The analysis, produced by 13 federal agencies and required by law every 4 years, was released on 23 November. “The impacts of climate change are already being felt in communities across the country," it says, warning that neither global efforts to fight climate change nor regional efforts to adapt to it "currently approach the scales needed to avoid substantial damages to the U.S. economy, environment, and human health”.
For many scientists, the report’s mere existence comes as a relief. They had worried that President Donald Trump’ s administration — which has challenged climate science, aggressively promoted fossil fuels and rolled back environmental regulations — would meddle with the report’s findings or block its release outright. That did not happen, and the result is a document whose core message contradicts positions taken by Trump and other administration officials.
Trump has repeatedly blamed the fires raging in California on poor forest management — ignoring evidence that global warming is increasing the frequency and intensity of these blazes. On 17 November, for instance, he deflected questions about climate change as he toured the town of Paradise, California, after it was levelled by the deadliest wildfire in the state’s history. The Camp Fire has now burnt more than 250 square kilometres and killed at least 84 people, with more than 500 hundred still missing.
“The president just keeps saying that nothing is due to climate change, but the truth is the truth,” says Donald Wuebbles, a climate scientist at the University of Illinois at Urbana-Champaign who worked on the climate report. “I think they decided that fighting it was going to cost them a lot more than not fighting it.”
Going to extremes
The report lays out the latest in climate-change science, but it also examines how global warming is likely to affect different regions of the country and sectors of the economy.
Higher temperatures and drier conditions have led to more large fires in the western United States, the report says, and that trend will continue as the planet warms and the fire season lengthens in future decades.
Persistent droughts have helped to accelerate the depletion of groundwater for drinking and agriculture in the southwestern and midwestern United States, the analysis says. Along the east coast, the combination of rising seas and extreme precipitation has boosted flood risks.
Dams and levees are ageing across the country, and the risk of them failing will increase as storms become more powerful. The United States’ estimated economic losses from major storms, floods and droughts in 2017 topped US$290 billion — the biggest annual sum recorded over nearly four decades, according to the US National Oceanic and Atmospheric Administration.
“We have significant challenges today, and climate change will only exacerbate those challenges,” says Upmanu Lall, director of the Columbia Water Center at Columbia University in New York City. Lall is the lead author of the assessment’s chapter on water.

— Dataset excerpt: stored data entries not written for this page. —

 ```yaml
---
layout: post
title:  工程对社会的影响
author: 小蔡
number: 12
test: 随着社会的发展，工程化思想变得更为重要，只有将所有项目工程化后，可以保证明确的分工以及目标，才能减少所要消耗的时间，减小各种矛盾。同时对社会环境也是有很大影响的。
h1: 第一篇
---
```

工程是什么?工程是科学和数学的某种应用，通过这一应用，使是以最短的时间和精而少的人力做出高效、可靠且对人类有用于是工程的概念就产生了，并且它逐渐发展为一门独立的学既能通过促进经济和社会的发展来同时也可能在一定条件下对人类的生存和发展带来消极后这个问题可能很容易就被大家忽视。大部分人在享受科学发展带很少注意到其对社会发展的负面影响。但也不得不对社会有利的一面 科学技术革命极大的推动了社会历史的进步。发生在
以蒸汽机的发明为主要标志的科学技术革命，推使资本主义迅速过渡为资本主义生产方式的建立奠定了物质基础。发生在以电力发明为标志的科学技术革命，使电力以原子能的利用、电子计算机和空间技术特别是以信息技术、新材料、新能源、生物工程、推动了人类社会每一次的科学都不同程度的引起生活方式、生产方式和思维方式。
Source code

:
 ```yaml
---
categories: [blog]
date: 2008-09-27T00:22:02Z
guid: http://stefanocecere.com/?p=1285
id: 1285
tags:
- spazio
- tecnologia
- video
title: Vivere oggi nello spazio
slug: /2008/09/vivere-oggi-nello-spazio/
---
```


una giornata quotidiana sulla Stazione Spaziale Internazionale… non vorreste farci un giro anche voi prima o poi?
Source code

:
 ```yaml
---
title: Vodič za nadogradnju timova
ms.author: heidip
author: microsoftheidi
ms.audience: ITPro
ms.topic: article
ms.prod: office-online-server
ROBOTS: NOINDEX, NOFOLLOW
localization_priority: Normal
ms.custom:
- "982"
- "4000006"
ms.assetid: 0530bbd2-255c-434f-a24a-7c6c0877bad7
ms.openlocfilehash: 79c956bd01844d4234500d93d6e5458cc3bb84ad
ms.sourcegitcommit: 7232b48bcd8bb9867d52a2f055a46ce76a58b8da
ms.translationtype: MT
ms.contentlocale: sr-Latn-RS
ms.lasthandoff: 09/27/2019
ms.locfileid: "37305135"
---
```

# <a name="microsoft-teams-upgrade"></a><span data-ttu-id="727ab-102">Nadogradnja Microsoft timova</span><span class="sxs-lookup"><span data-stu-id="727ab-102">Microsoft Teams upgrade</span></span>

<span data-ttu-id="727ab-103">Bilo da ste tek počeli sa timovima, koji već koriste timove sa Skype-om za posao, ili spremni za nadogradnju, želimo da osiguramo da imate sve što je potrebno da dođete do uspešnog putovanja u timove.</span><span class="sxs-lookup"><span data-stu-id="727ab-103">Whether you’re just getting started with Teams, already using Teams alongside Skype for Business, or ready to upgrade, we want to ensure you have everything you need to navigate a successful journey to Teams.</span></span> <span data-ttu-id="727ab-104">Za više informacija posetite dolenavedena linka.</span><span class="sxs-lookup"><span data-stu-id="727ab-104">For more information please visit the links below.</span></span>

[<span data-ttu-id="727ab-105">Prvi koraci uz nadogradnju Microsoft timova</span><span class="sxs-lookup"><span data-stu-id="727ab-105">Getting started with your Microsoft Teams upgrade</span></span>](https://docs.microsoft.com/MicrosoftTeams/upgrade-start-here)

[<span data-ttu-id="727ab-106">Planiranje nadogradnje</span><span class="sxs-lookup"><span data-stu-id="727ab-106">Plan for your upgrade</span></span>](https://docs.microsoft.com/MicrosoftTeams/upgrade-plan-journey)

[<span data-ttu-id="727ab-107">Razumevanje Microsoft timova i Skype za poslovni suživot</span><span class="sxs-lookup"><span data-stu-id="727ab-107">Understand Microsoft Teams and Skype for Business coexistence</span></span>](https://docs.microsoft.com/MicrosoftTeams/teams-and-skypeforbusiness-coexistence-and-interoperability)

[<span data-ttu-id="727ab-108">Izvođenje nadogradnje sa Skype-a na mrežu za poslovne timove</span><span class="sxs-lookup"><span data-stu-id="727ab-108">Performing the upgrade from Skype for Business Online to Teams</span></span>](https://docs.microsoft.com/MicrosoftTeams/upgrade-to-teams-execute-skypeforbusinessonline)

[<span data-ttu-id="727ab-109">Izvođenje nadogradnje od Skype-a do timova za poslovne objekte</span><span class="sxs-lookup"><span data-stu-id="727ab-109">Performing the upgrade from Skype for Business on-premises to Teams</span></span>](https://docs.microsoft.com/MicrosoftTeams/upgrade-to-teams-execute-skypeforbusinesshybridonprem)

If current trends in global greenhouse-gas emissions continue, the report says, annual losses in some sectors of the US economy could reach hundreds of billions of dollars by the end of the century — “more than the current gross domestic product (GDP) of many U.S. states”.
Political climate
The latest report is the fourth in a series stretching back to 2000, but the process of releasing the analyses — every four years, as required by law — has not always gone smoothly.
Environmentalists sued the administration of President George W. Bush in 2004 for missing the legal deadline to release the second national climate assessment. Ultimately, a federal court ordered the government to produce the analysis.
Although the Trump administration has released a complete fourth report, many scientists remain concerned that the government will bury it in the public archives instead of taking action to address its findings. Some also speculated that the decision to release the report on Black Friday, the day after the US Thanksgiving holiday, was part of an attempt to downplay the report’s findings.
“The message is crystal clear: climate change is not a political football — it’s an existential threat to our nation and our people,” said Rhea Suh, president of the Natural Resources Defense Council, an advocacy group in New York City, in a statement. “It’s time to cut the fossil fuel pollution that’s driving global climate change.”
Government scientists participating in a press conference about the report sidestepped multiple questions about whether the White House had tried to suppress the report by releasing it during a holiday weekend. They said that the government wanted to release the report before the next round of United Nations climate talks, which begin on 2 December in Katowice, Poland.
What’s next
But the federal government seems unlikely to take the lead on translating the report’s findings into action. Last year, the Trump administration disbanded a federal advisory committee that was intended to help communities, businesses and state and local governments make use of the national climate assessment.
“Identifying vulnerabilities is important, but it’s not enough,” says Richard Moss, a visiting climate scientist at Columbia University’s Earth Institute who headed the disbanded panel. “We are at the point where action has to take place.”
That committee, which was headed by Moss, has since reconstituted itself as the Independent Advisory Committee on Applied Climate Assessment, with funding from the state of New York, Columbia University and the American Meterological Society, among other sources.
The panel plans to release recommendations in early 2019 to help businesses and government at all levels to apply the climate assessment’s findings. It is also working to create a consortium to help businesses and policymakers make better use of scientific information as they seek to curb emissions and adapt to climate change.